** RECORDS SUPPLIED **
□ □ □ □ □

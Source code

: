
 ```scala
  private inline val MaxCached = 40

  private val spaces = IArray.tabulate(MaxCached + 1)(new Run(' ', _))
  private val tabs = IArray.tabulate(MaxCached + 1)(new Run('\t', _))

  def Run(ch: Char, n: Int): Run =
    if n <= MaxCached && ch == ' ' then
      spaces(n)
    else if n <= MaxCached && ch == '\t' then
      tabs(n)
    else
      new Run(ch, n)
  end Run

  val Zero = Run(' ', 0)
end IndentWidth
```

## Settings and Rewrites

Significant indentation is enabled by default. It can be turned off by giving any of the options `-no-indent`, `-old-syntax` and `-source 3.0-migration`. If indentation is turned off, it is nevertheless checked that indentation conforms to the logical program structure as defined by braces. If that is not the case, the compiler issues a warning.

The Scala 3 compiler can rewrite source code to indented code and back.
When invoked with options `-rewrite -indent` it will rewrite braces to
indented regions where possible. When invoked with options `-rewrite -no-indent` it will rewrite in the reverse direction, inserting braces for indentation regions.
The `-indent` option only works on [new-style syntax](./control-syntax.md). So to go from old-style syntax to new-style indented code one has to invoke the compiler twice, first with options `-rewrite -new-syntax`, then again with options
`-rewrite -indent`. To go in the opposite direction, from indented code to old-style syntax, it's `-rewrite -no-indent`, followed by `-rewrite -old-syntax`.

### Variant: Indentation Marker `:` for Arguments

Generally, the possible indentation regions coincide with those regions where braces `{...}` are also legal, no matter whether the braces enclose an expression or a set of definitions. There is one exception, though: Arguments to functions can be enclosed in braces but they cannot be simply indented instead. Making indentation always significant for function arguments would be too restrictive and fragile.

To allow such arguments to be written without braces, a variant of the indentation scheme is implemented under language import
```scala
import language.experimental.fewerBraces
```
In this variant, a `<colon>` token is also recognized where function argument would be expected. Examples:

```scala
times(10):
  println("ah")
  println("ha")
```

□ □ □ □ □

Mind each word and retype the entire listing above.

Source code

:
 ```scala
  private inline val MaxCached = 40

  private val spaces = IArray.tabulate(MaxCached + 1)(new Run(' ', _))
  private val tabs = IArray.tabulate(MaxCached + 1)(new Run('\t', _))

  def Run(ch: Char, n: Int): Run =
    if n <= MaxCached && ch == ' ' then
      spaces(n)
    else if n <= MaxCached && ch == '\t' then
      tabs(n)
    else
      new Run(ch, n)
  end Run

  val Zero = Run(' ', 0)
end IndentWidth
```

## Settings and Rewrites

Significant indentation is enabled by default. It can be turned off by giving any of the options `-no-indent`, `-old-syntax` and `-source 3.0-migration`. If indentation is turned off, it is nevertheless checked that indentation conforms to the logical program structure as defined by braces. If that is not the case, the compiler issues a warning.

The Scala 3 compiler can rewrite source code to indented code and back.
When invoked with options `-rewrite -indent` it will rewrite braces to
indented regions where possible. When invoked with options `-rewrite -no-indent` it will rewrite in the reverse direction, inserting braces for indentation regions.
The `-indent` option only works on [new-style syntax](./control-syntax.md). So to go from old-style syntax to new-style indented code one has to invoke the compiler twice, first with options `-rewrite -new-syntax`, then again with options
`-rewrite -indent`. To go in the opposite direction, from indented code to old-style syntax, it's `-rewrite -no-indent`, followed by `-rewrite -old-syntax`.

### Variant: Indentation Marker `:` for Arguments

Generally, the possible indentation regions coincide with those regions where braces `{...}` are also legal, no matter whether the braces enclose an expression or a set of definitions. There is one exception, though: Arguments to functions can be enclosed in braces but they cannot be simply indented instead. Making indentation always significant for function arguments would be too restrictive and fragile.

To allow such arguments to be written without braces, a variant of the indentation scheme is implemented under language import
```scala
import language.experimental.fewerBraces
```
In this variant, a `<colon>` token is also recognized where function argument would be expected. Examples:

```scala
times(10):
  println("ah")
  println("ha")
```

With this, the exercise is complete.